PUBLIÉ LE 7 mai 2014

Le SAF s’inquiète du contenu de l’Accord National Interprofessionnel (ANI) du 22 mars 2014 relatif à l’indemnisation du chômage en ce qu’il porte des régressions pour les droits des salariés privés d’emploi. Le SAF s’alarme tout particulièrement de l’article 6 de cet accord relatif au différé d’indemnisation, qui, hors licenciements pour motif économique, porte le différé d’indemnisation de 75 jours à 180 jours, soit l’équivalent de six mois.

Présenté à tort comme une disposition concernant une minorité de cadres les mieux payés, ce nouveau délai a en réalité vocation à s’appliquer à tous les salariés, dès lors qu’ils perçoivent des indemnités de rupture au-delà du minimum légal, ce qui est très fréquemment le cas.

Or, Pôle Emploi fait notamment entrer dans le décompte des indemnités de rupture servant de base au calcul du différé, et ce de manière rétroactive, les dommages et intérêts obtenus par les salariés lorsqu’ils contestent leur licenciement devant la juridiction prud’homale. Ainsi, un salarié licencié qui aura gain de cause dans le cadre d’un procès prud’homal ou qui obtiendra une indemnisation transactionnelle pourra se voir réclamer jusqu’à six mois de remboursement d’allocations chômage, sachant que ce maximum de six mois sera atteint dès l’obtention de 16 200 € de dommages et intérêts.

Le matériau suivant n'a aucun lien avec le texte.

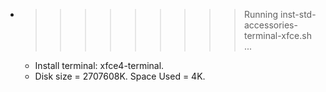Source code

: * >>>>>>>>> Running inst-std-accessories-terminal-xfce.sh ...
  * Install terminal: xfce4-terminal.
  * Disk size = 2707608K. Space Used = 4K.
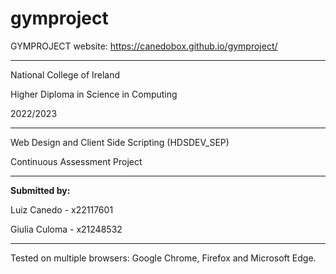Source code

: # gymproject

GYMPROJECT website: <https://canedobox.github.io/gymproject/>

---

National College of Ireland

Higher Diploma in Science in Computing

2022/2023

---

Web Design and Client Side Scripting (HDSDEV_SEP)

Continuous Assessment Project

---

**Submitted by:**

Luiz Canedo - x22117601

Giulia Culoma - x21248532

---

Tested on multiple browsers: Google Chrome, Firefox and Microsoft Edge.
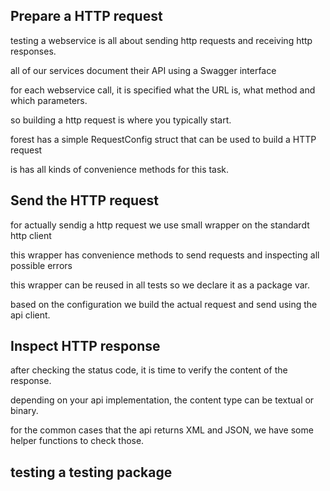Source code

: ## Prepare a HTTP request

testing a webservice is all about sending http requests and receiving http responses.

all of our services document their API using a Swagger interface

for each webservice call, it is specified what the URL is, what method and which parameters.

so building a http request is where you typically start.


forest has a simple RequestConfig struct that can be used to build a HTTP request

is has all kinds of convenience methods for this task.



## Send the HTTP request


for actually sendig a http request we use small wrapper on the standardt http client

this wrapper has convenience methods to send requests and inspecting all possible errors

this wrapper can be reused in all tests so we declare it as a package var.

based on the configuration we build the actual request and send using the api client.



## Inspect HTTP response

after checking the status code, it is time to verify the content of the response.

depending on your api implementation, the content type can be textual or binary.

for the common cases that the api returns XML and JSON, we have some helper functions to check those.


## testing a testing package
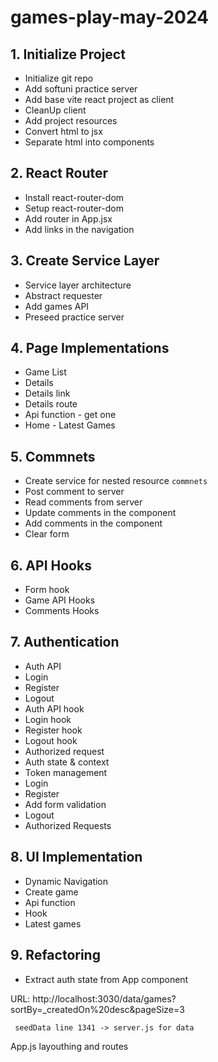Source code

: # games-play-may-2024

## 1. Initialize Project
 * Initialize git repo
 * Add softuni practice server
 * Add base vite react project as client
 * CleanUp client
 * Add project resources
 * Convert html to jsx
 * Separate html into components
## 2. React Router
 * Install react-router-dom
 * Setup react-router-dom
 * Add router in App.jsx
 * Add links in the navigation
## 3. Create Service Layer
 * Service layer architecture
 * Abstract requester
 * Add games API
 * Preseed practice server
## 4. Page Implementations
 * Game List
 * Details
  * Details link
  * Details route
  * Api function - get one
 * Home - Latest Games
## 5. Commnets
 * Create service for nested resource `commnets`
 * Post comment to server
 * Read comments from server
 * Update comments in the component
 * Add comments in the component
 * Clear form
## 6. API Hooks
 * Form hook
 * Game API Hooks
 * Comments Hooks
## 7. Authentication
 * Auth API
  * Login
  * Register
  * Logout
 * Auth API hook
  * Login hook
  * Register hook
  * Logout hook
  * Authorized request
 * Auth state & context
 * Token management
 * Login
 * Register
  * Add form validation
 * Logout
 * Authorized Requests
## 8. UI Implementation
 * Dynamic Navigation
 * Create game
  * Api function
  * Hook
 * Latest games 
 ## 9. Refactoring
  * Extract auth state from App component
 
 URL:
     http://localhost:3030/data/games?sortBy=_createdOn%20desc&pageSize=3

     seedData line 1341 -> server.js for data

App.js layouthing and routes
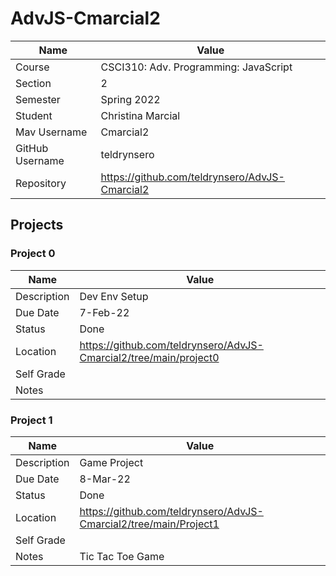 # AdvJS-Cmarcial2

| Name | Value |
| --- | --- |
| Course | CSCI310: Adv. Programming: JavaScript |
| Section | 2 |
| Semester | Spring 2022 |
| Student | Christina Marcial |
| Mav Username | Cmarcial2 |
| GitHub Username | teldrynsero |
| Repository | https://github.com/teldrynsero/AdvJS-Cmarcial2 |

## Projects

### Project 0

| Name | Value |
| --- | --- |
| Description | Dev Env Setup |
| Due Date | 7-Feb-22 |
| Status | Done |
| Location | https://github.com/teldrynsero/AdvJS-Cmarcial2/tree/main/project0 |
| Self Grade | |
| Notes | |

### Project 1

| Name | Value |
| --- | --- |
| Description | Game Project |
| Due Date | 8-Mar-22 |
| Status | Done |
| Location | https://github.com/teldrynsero/AdvJS-Cmarcial2/tree/main/Project1 |
| Self Grade | |
| Notes | Tic Tac Toe Game |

Ce nouveau différé d’indemnisation par Pôle Emploi aura pour effet de dissuader les salariés de faire usage de ce qui est un droit essentiel : saisir le Conseil de Prud’hommes lorsqu’ils ont fait l’objet d’un licenciement injustifié. Pourquoi en effet s’infliger une procédure longue et les frais d’une défense souvent nécessaire, dès lors que les sommes obtenues au final en réparation du préjudice du salarié seront en grande partie récupérées par Pôle Emploi ?

Il s’agit là d’un grave détournement de l’objet de ces sommes, qui est d’indemniser le préjudice moral, professionnel et financier subi par le salarié du fait de la perte injustifiée de son emploi. Ces sommes n‘ont pas à être confondues avec un revenu de substitution.

Pour le SAF, ce différé d’indemnisation génère une double atteinte aux droits des salariés : au droit d’accès au juge d’une part, et au droit d’obtenir la réparation intégrale de son préjudice d’autre part.

En outre, le Code du travail prévoit explicitement, en son article L. 1235-4, les conditions dans lesquelles Pôle Emploi peut être indemnisé à la suite d’un litige prud’homal,  en demandant à l’employeur fautif, condamné – et non au salarié – de rembourser  jusqu’à six mois d’indemnités de chômage. Le SAF déplore que Pôle Emploi n’utilise que très rarement cette faculté légale qui pourtant fait logiquement peser sur l’employeur la charge d’un licenciement abusif et représente une source de financement potentiellement importante pour le service public de l’emploi.

 Le SAF alerte donc sur ces dispositions de l’ANI du 22 mars 2014 qui viennent faire peser sur le salarié le remboursement de ces six mois d’indemnité.

 Rappelant que le droit à un recours effectif est une liberté fondamentale, le SAF en appelle aux partenaires sociaux et au Ministre du travail afin que soient exclues des assiettes de calcul des droits à l’allocation chômage toutes les sommes à caractère indemnitaire qui doivent rester acquises au salarié.

 Le SAF rappelle enfin qu’il est primordial de distinguer l’indemnité servie par Pôle Emploi de l’indemnisation octroyée par un juge pour réparer un préjudice. Pôle Emploi ne saurait faire l’amalgame.